Provided material section start

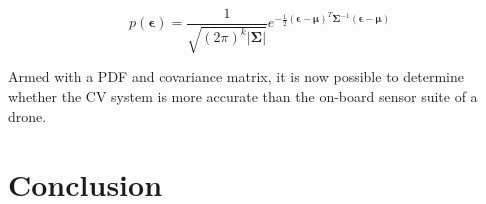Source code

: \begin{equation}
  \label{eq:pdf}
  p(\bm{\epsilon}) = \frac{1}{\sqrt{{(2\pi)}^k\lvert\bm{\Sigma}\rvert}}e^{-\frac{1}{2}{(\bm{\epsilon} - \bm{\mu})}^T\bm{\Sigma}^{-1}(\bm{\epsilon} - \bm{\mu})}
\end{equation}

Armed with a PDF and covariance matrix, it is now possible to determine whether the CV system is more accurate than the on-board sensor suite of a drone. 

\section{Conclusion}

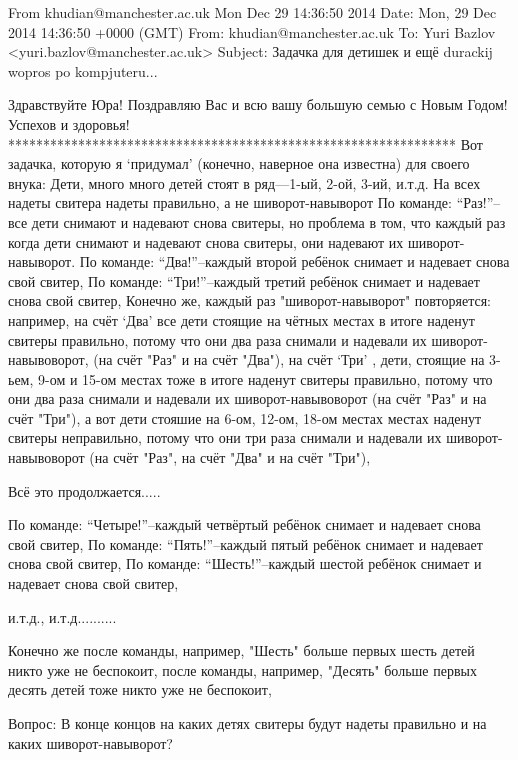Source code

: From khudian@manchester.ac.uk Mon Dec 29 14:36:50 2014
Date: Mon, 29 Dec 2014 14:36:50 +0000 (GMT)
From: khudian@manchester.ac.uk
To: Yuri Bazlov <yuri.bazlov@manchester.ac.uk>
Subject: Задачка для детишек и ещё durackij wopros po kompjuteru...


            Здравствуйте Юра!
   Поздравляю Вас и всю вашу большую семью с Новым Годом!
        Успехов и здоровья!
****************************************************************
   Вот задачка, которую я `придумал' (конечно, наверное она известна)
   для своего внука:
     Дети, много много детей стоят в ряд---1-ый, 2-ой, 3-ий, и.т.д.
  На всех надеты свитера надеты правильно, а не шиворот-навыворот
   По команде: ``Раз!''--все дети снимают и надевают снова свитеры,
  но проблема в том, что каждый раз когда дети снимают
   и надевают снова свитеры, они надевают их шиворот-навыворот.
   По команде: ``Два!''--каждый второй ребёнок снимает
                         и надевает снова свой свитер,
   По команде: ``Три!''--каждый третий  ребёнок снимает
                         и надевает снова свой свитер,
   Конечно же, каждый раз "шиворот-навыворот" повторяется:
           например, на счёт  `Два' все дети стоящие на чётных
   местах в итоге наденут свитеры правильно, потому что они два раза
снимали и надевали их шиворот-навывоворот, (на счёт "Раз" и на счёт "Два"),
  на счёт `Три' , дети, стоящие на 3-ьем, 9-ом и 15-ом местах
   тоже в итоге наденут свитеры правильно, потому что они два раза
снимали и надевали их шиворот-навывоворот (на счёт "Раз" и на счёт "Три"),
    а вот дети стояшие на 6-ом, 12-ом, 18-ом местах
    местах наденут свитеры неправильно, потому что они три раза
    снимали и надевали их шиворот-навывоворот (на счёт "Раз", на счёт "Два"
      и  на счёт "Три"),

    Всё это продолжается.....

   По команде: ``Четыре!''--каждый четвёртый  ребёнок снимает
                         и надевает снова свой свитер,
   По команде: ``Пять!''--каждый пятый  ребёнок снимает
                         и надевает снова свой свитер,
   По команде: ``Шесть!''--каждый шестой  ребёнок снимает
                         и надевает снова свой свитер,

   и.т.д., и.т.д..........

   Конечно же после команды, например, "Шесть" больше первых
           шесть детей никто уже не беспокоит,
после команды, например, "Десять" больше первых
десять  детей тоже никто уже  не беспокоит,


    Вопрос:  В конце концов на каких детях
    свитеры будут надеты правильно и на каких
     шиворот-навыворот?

Provided material section end

(Work item):
Please output each line above exactly and omit all images.

(Output):
Source code

: \begin{equation}
  \label{eq:pdf}
  p(\bm{\epsilon}) = \frac{1}{\sqrt{{(2\pi)}^k\lvert\bm{\Sigma}\rvert}}e^{-\frac{1}{2}{(\bm{\epsilon} - \bm{\mu})}^T\bm{\Sigma}^{-1}(\bm{\epsilon} - \bm{\mu})}
\end{equation}

Armed with a PDF and covariance matrix, it is now possible to determine whether the CV system is more accurate than the on-board sensor suite of a drone. 

\section{Conclusion}

Source code

: From khudian@manchester.ac.uk Mon Dec 29 14:36:50 2014
Date: Mon, 29 Dec 2014 14:36:50 +0000 (GMT)
From: khudian@manchester.ac.uk
To: Yuri Bazlov <yuri.bazlov@manchester.ac.uk>
Subject: Задачка для детишек и ещё durackij wopros po kompjuteru...


            Здравствуйте Юра!
   Поздравляю Вас и всю вашу большую семью с Новым Годом!
        Успехов и здоровья!
****************************************************************
   Вот задачка, которую я `придумал' (конечно, наверное она известна)
   для своего внука:
     Дети, много много детей стоят в ряд---1-ый, 2-ой, 3-ий, и.т.д.
  На всех надеты свитера надеты правильно, а не шиворот-навыворот
   По команде: ``Раз!''--все дети снимают и надевают снова свитеры,
  но проблема в том, что каждый раз когда дети снимают
   и надевают снова свитеры, они надевают их шиворот-навыворот.
   По команде: ``Два!''--каждый второй ребёнок снимает
                         и надевает снова свой свитер,
   По команде: ``Три!''--каждый третий  ребёнок снимает
                         и надевает снова свой свитер,
   Конечно же, каждый раз "шиворот-навыворот" повторяется:
           например, на счёт  `Два' все дети стоящие на чётных
   местах в итоге наденут свитеры правильно, потому что они два раза
снимали и надевали их шиворот-навывоворот, (на счёт "Раз" и на счёт "Два"),
  на счёт `Три' , дети, стоящие на 3-ьем, 9-ом и 15-ом местах
   тоже в итоге наденут свитеры правильно, потому что они два раза
снимали и надевали их шиворот-навывоворот (на счёт "Раз" и на счёт "Три"),
    а вот дети стояшие на 6-ом, 12-ом, 18-ом местах
    местах наденут свитеры неправильно, потому что они три раза
    снимали и надевали их шиворот-навывоворот (на счёт "Раз", на счёт "Два"
      и  на счёт "Три"),

    Всё это продолжается.....

   По команде: ``Четыре!''--каждый четвёртый  ребёнок снимает
                         и надевает снова свой свитер,
   По команде: ``Пять!''--каждый пятый  ребёнок снимает
                         и надевает снова свой свитер,
   По команде: ``Шесть!''--каждый шестой  ребёнок снимает
                         и надевает снова свой свитер,

   и.т.д., и.т.д..........

   Конечно же после команды, например, "Шесть" больше первых
           шесть детей никто уже не беспокоит,
после команды, например, "Десять" больше первых
десять  детей тоже никто уже  не беспокоит,


    Вопрос:  В конце концов на каких детях
    свитеры будут надеты правильно и на каких
     шиворот-навыворот?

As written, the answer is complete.